Integrated pharmacokinetics and pharmacodynamics of epoprostenol in healthy subjects.

Aim: The aim of the study was to report the first thorough characterization of the pharmacokinetics (PK) and pharmacodynamics (PD) of epoprostenol in an integrated manner.

Method: Twenty healthy male subjects received two formulations of i.v. epoprostenol, in a crossover design, in sequential infusions of 2, 4, 6 and 8 ng kg(-1)  min(-1) for 2 h each. A sensitive assay was developed which allowed accurate PK characterization of epoprostenol via analysis of the concentration-time profiles of its two primary metabolites, 6-keto-prostacyclin F(1α) and 6,15-diketo-13,14-dihydro-prostacyclin F(1α) . PD parameters included cardiac output (CO), cardiac index (CIn) and heart rate (HR).

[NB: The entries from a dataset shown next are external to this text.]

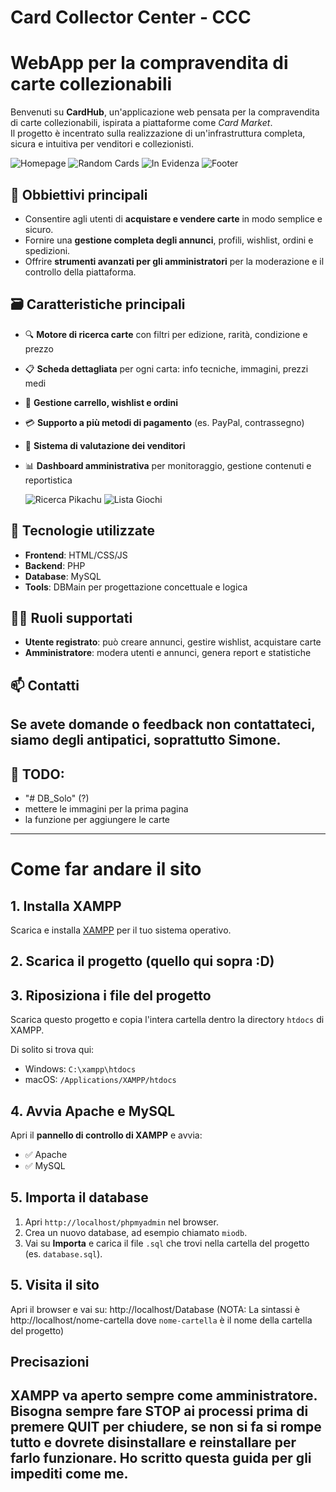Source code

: # Card Collector Center - CCC
# WebApp per la compravendita di carte collezionabili
Benvenuti su **CardHub**, un'applicazione web pensata per la compravendita di carte collezionabili, ispirata a piattaforme come *Card Market*.  
Il progetto è incentrato sulla realizzazione di un'infrastruttura completa, sicura e intuitiva per venditori e collezionisti.

![Homepage](Immagini/home.png)
![Random Cards](Immagini/random_cards.png)
![In Evidenza](Immagini/in_evidenza.png)
![Footer](Immagini/footer.png)

## 🎯 Obbiettivi principali
- Consentire agli utenti di **acquistare e vendere carte** in modo semplice e sicuro.
- Fornire una **gestione completa degli annunci**, profili, wishlist, ordini e spedizioni.
- Offrire **strumenti avanzati per gli amministratori** per la moderazione e il controllo della piattaforma.

## 🗃️ Caratteristiche principali
- 🔍 **Motore di ricerca carte** con filtri per edizione, rarità, condizione e prezzo  
- 📋 **Scheda dettagliata** per ogni carta: info tecniche, immagini, prezzi medi
- 🛒 **Gestione carrello, wishlist e ordini**
- 💳 **Supporto a più metodi di pagamento** (es. PayPal, contrassegno)
- 🌟 **Sistema di valutazione dei venditori**
- 📊 **Dashboard amministrativa** per monitoraggio, gestione contenuti e reportistica

  ![Ricerca Pikachu](Immagini/ricerca_pikachu.png)
  ![Lista Giochi](Immagini/giochi.png)


## 🧱 Tecnologie utilizzate

- **Frontend**: HTML/CSS/JS
- **Backend**: PHP
- **Database**: MySQL
- **Tools**: DBMain per progettazione concettuale e logica

## 👩‍💼 Ruoli supportati
- **Utente registrato**: può creare annunci, gestire wishlist, acquistare carte  
- **Amministratore**: modera utenti e annunci, genera report e statistiche

## 📫 Contatti
Se avete domande o feedback non contattateci, siamo degli antipatici, soprattutto Simone.
---
## 📝 TODO:
- "# DB_Solo" (?)
- mettere le immagini per la prima pagina
- la funzione per aggiungere le carte
---
# Come far andare il sito
## 1. Installa XAMPP
Scarica e installa [XAMPP](https://www.apachefriends.org/index.html) per il tuo sistema operativo.
## 2. Scarica il progetto (quello qui sopra :D)
## 3. Riposiziona i file del progetto
Scarica questo progetto e copia l'intera cartella dentro la directory `htdocs` di XAMPP.

Di solito si trova qui:
- Windows: `C:\xampp\htdocs`
- macOS: `/Applications/XAMPP/htdocs`

## 4. Avvia Apache e MySQL
Apri il **pannello di controllo di XAMPP** e avvia:
- ✅ Apache
- ✅ MySQL
## 5. Importa il database
1. Apri `http://localhost/phpmyadmin` nel browser.
2. Crea un nuovo database, ad esempio chiamato `miodb`.
3. Vai su **Importa** e carica il file `.sql` che trovi nella cartella del progetto (es. `database.sql`).
## 5. Visita il sito
Apri il browser e vai su:
http://localhost/Database
(NOTA: La sintassi è http://localhost/nome-cartella dove `nome-cartella` è il nome della cartella del progetto)

## Precisazioni
XAMPP va aperto sempre come amministratore.
Bisogna sempre fare STOP ai processi prima di premere QUIT per chiudere, se non si fa si rompe tutto e dovrete disinstallare e reinstallare per farlo funzionare.
Ho scritto questa guida per gli impediti come me.
---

Results: The pharmacokinetics of epoprostenol deviated slightly from dose-proportionality, probably due to a food effect. After infusion of the two formulations of epoprostenol, the t(1/2) values expressed as geometric mean (95% confidence interval) were 0.25 h (0.14, 0.46) and 0.22 h (0.13, 0.38) for 6-keto-prostacyclin F(1α) , and 0.32 h (0.22, 0.45) and 0.34 h (0.26, 0.46) for 6,15-diketo-13,14-dihydro-prostacyclin F(1α) . A single compartment infusion model with first order elimination adequately described the PK of 6-keto-prostacyclin F(1α) . This model also characterized the food effect. Stepwise infusions with epoprostenol resulted in a progressive increase in CO, CIn and HR.

Conclusion: Of the two metabolites analyzed, the appearance of 6-keto-prostacyclin F(1α) in plasma was more closely associated with the haemodynamic effects of i.v. epoprostenol. PK and PD profiles showed that CIn relates proportionally and linearly to the plasma concentrations of 6-keto-prostacyclin F(1α) . These results suggest that 6-keto-prostacyclin F(1α) is a suitable surrogate marker of plasma concentrations of epoprostenol.